The “Input buffer size 0 is different” error occurs because you’re passing a NumPy array with zero bytes to bindings.input().set_buffer(...), while the HailoRT expects a valid frame buffer. This typically happens when your array shape contains a zero dimension - usually the batch dimension.
When you create an InferModel, it starts with a batch size of 0 (HAILO_DEFAULT_BATCH_SIZE), which means it will auto-determine the batch size during configuration. If you configure the model without explicitly setting the batch size first, you’ll end up with this issue:
infer_model = vdevice.create_infer_model('inception_net.hef')
# batch size is still 0 at this point
with infer_model.configure() as configured_infer_model:
bindings = configured_infer_model.create_bindings()
# infer_model.input().shape is something like (0, H, W, C)
buffer = np.empty(infer_model.input().shape).astype(np.uint8)

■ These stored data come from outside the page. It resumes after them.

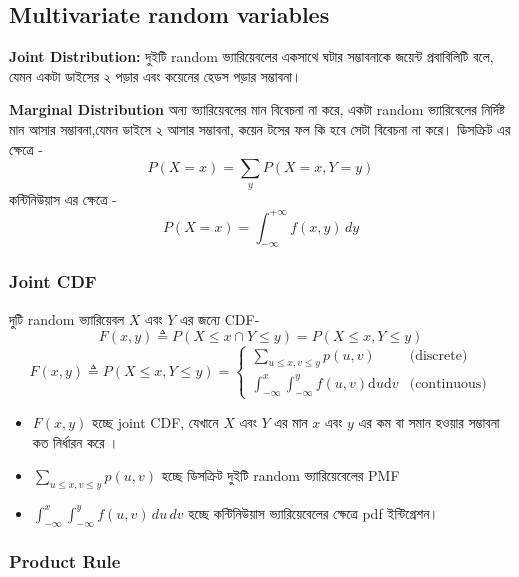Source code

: \documentclass[graybox, envcountchap, twocolumn]{styles/svmult}
\begin{document}
\subsection{Multivariate random variables}
\textbf{Joint Distribution: }
{\bengalifont দুইটি random ভ্যারিয়েবলের একসাথে ঘটার সম্ভাবনাকে জয়েন্ট প্রবাবিলিটি বলে, যেমন একটা ডাইসের ২ পড়ার এবং কয়েনের হেডস পড়ার সম্ভাবনা। }

\textbf{Marginal Distribution}
{\bengalifont অন্য ভ্যারিয়েবলের মান বিবেচনা না করে, একটা random ভ্যারিবেলের নির্দিষ্ট মান আসার সম্ভাবনা,যেমন ডাইসে ২ আসার সম্ভাবনা, কয়েন টসের ফল কি হবে সেটা বিবেচনা না করে।
ডিসক্রিট এর ক্ষেত্রে - }
\begin{equation}
    P(X = x) = \sum_y P(X = x, Y = y)
\end{equation} 
{\bengalifont কন্টিনিউয়াস এর ক্ষেত্রে }- 
\begin{equation}
    P(X = x) = \int_{-\infty}^{+\infty} f(x, y) \, dy
\end{equation}

\subsubsection{Joint CDF}
{\bengalifont দুটি random ভ্যারিয়েবল $X$ এবং $Y$ এর জন্যে } CDF- 
\[
F(x,y) \triangleq P(X \leq x \cap Y \leq y)=P(X \leq x , Y \leq y)
\]
\begin{equation}
F(x,y) \triangleq P(X \leq x, Y \leq y) = \begin{cases}
\sum_{u \leq x, v \leq y} p(u,v) & \text{(discrete)} \\
\int_{-\infty}^{x} \int_{-\infty}^{y} f(u,v)\mathrm{d}u \mathrm{d}v & \text{(continuous)}
\end{cases}
\end{equation}

\begin{itemize}
    \item $F(x, y)$ { \bengalifont হচ্ছে joint CDF, {\bengalifont যেখানে  $X$ এবং $Y$ এর মান $x$ এবং $y$ এর কম বা সমান হওয়ার সম্ভাবনা কত নির্ধারন করে ।}}
    \item $\sum_{u \leq x, v \leq y} p(u, v)$ {\bengalifont হচ্ছে ডিসক্রিট দুইটি random ভ্যারিয়েবেলের PMF}
    \item $\int_{-\infty}^{x} \int_{-\infty}^{y} f(u, v) \, du \, dv$ {\bengalifont হচ্ছে কন্টিনিউয়াস ভ্যারিয়েবেলের ক্ষেত্রে pdf ইন্টিগ্রেশন।}
\end{itemize}

\subsubsection{Product Rule}
\end{document}
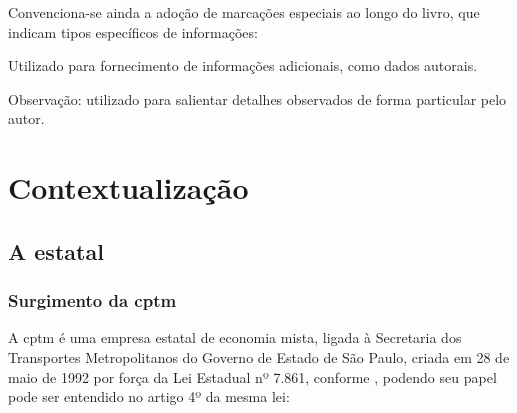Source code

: \documentclass[11pt,fleqn]{book} %
\begin{document}
Convenciona-se ainda a adoção de marcações especiais ao longo do livro, que indicam tipos específicos de informações:

\begin{info}
	Utilizado para fornecimento de informações adicionais, como dados autorais.
\end{info}

\begin{obs}
	Observação: utilizado para salientar detalhes observados de forma particular pelo autor.
\end{obs}


\part{Contextualização}

\chapter{A estatal}

\section{Surgimento da \gls{cptm}}

A \glsdesc*{cptm} é uma empresa estatal de economia mista, ligada à Secretaria dos Transportes Metropolitanos do Governo de Estado de São Paulo, criada em 28 de maio de 1992 por força da Lei Estadual nº 7.861, conforme \cite{sitecptm1}, podendo seu papel pode ser entendido no artigo 4º da mesma lei:
	
\end{document}
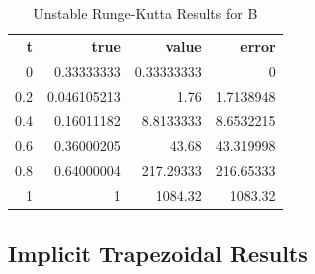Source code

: \documentclass{article}
\begin{document}
\begin{table}[H]
\footnotesize
\centering
\caption{Unstable Runge-Kutta Results for B}
\label{tab:un_b_rk}
\begin{tabular}{rrrr}
\textbf{t} & \textbf{true} & \textbf{value} & \textbf{error} \\
0          & 0.33333333    & 0.33333333     & 0              \\
0.2        & 0.046105213   & 1.76           & 1.7138948      \\
0.4        & 0.16011182    & 8.8133333      & 8.6532215      \\
0.6        & 0.36000205    & 43.68          & 43.319998      \\
0.8        & 0.64000004    & 217.29333      & 216.65333      \\
1          & 1             & 1084.32        & 1083.32       
\end{tabular}
\end{table}


%
%
%

\subsection{Implicit Trapezoidal Results}
\label{results:implicit}
\end{document}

bindings.input().set_buffer(buffer) # buffer has 0 bytes - causes the error
Solution:
Set your batch size explicitly before configuring the model. For single image inference:
infer_model = vdevice.create_infer_model('inception_net.hef')

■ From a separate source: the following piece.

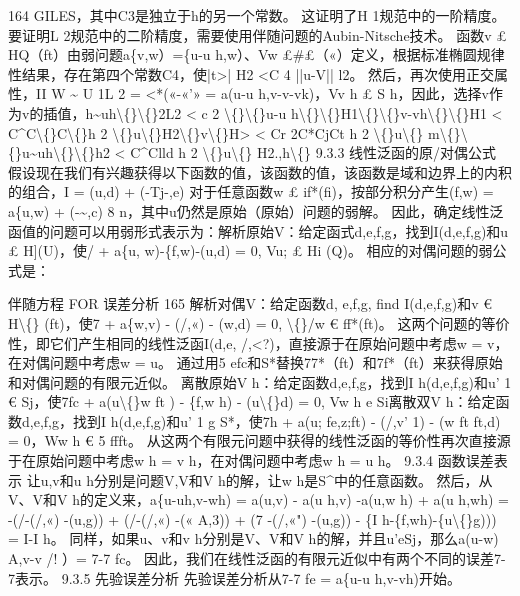 \documentclass[UTF8,11pt,a4paper,openany,fontset=fandol]{ctexbook}
\begin{document}
164 GILES，其中C3是独立于h的另一个常数。 这证明了H 1规范中的一阶精度。 要证明L 2规范中的二阶精度，需要使用伴随问题的Aubin-Nitsche技术。 函数v £ HQ（ft）由弱问题a\{v,w）=\{u-u h,w）、Vw £\#£（«）定义，根据标准椭圆规律性结果，存在第四个常数C4，使|t>| H2 <C 4 ||u-V|| l2。 然后，再次使用正交属性，II W \textasciitilde{} U 1L 2 = <*(«-«'» = a(u-u h,v-v-vk)，Vv h £ S h，因此，选择v作为v的插值，h\textasciitilde{}uh\textbackslash\{\}\textbackslash\{\}2L2 < c 2 \textbackslash\{\}\textbackslash\{\}u-u h\textbackslash\{\}\textbackslash\{\}H1\textbackslash\{\}\textbackslash\{\}v-vh\textbackslash\{\}\textbackslash\{\}H1 < C\textasciicircum{}C\textbackslash\{\}C\textbackslash\{\}h 2 \textbackslash\{\}u\textbackslash\{\}H2\textbackslash\{\}v\textbackslash\{\}H> < Cr 2C*CjCt h 2 \textbackslash\{\}u\textbackslash\{\} m\textbackslash\{\}\textbackslash\{\}u\textasciitilde{}uh\textbackslash\{\}\textbackslash\{\}h2 < C\textasciicircum{}Clld h 2 \textbackslash\{\}u\textbackslash\{\} H2.,h\textbackslash\{\} 9.3.3 线性泛函的原/对偶公式 假设现在我们有兴趣获得以下函数的值，该函数的值，该函数是域和边界上的内积的组合，I = (u,d) + (-Tj-,e) 对于任意函数w £ if*(fi)，按部分积分产生(f,w) = a\{u,w) + (-\textasciitilde{},c) 8 n，其中u仍然是原始（原始）问题的弱解。 因此，确定线性泛函值的问题可以用弱形式表示为：解析原始V：给定函式d,e,f,g，找到I(d,e,f,g)和u £ H](U)，使/ + a\{u, w)-\{f,w)-(u,d) = 0, Vu; £ Hi (Q)。 相应的对偶问题的弱公式是：

伴随方程 FOR 误差分析 165 解析对偶V：给定函数d, e,f,g, find I(d,e,f,g)和v € H\textbackslash\{\} (ft)，使7 + a\{w,v) - (/,«) - (w,d) = 0, \textbackslash\{\}/w € ff*(ft)。 这两个问题的等价性，即它们产生相同的线性泛函I(d,e, /,<?)，直接源于在原始问题中考虑w = v，在对偶问题中考虑w = u。 通过用5 efc和S*替换77*（ft）和7f*（ft）来获得原始和对偶问题的有限元近似。 离散原始V h：给定函数d,e,f,g，找到I h(d,e,f,g)和u' 1 € Sj，使7fc + a(u\textbackslash\{\}w ft ) - \{f,w h) - (u\textbackslash\{\}d) = 0, Vw h e Si离散双V h：给定函数d,e,f,g，找到I h(d,e,f,g)和u' 1 g S*，使7h + a(u; fe,z;ft) - (/,v' 1) - (w ft ft,d) = 0，Ww h € 5 ffft。 从这两个有限元问题中获得的线性泛函的等价性再次直接源于在原始问题中考虑w h = v h，在对偶问题中考虑w h = u h。 9.3.4 函数误差表示 让u,v和u h分别是问题V,V和V h的解，让w h是S\textasciicircum{}中的任意函数。 然后，从V、V和V h的定义来，a\{u-uh,v-wh) = a(u,v) - a(u h,v) -a(u,w h) + a(u h,wh) = -(/-(/,«) -(u,g)) + (/-(/,«) -(« A,3)) + (7 -(/,«") -(u,g)) - \{I h-\{f,wh)-\{u\textbackslash\{\}g))) = I-I h。 同样，如果u、v和v h分别是V、V和V h的解，并且u'eSj，那么a(u-w) A,v-v /! ）= 7-7 fc。 因此，我们在线性泛函的有限元近似中有两个不同的误差7-7表示。 9.3.5 先验误差分析 先验误差分析从7-7 fe = a\{u-u h,v-vh)开始。
\end{document}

infer_model.set_batch_size(1) # Set batch size before configuration
with infer_model.configure() as cfg:
bindings = cfg.create_bindings()
shape = infer_model.input().shape # Now (1, 224, 224, 3) for example
buffer = np.empty(shape, dtype=np.uint8)
bindings.input().set_buffer(buffer) # buffer now has the correct size
# proceed with inference...
This should resolve the buffer size mismatch error. Let me know if you have any other questions!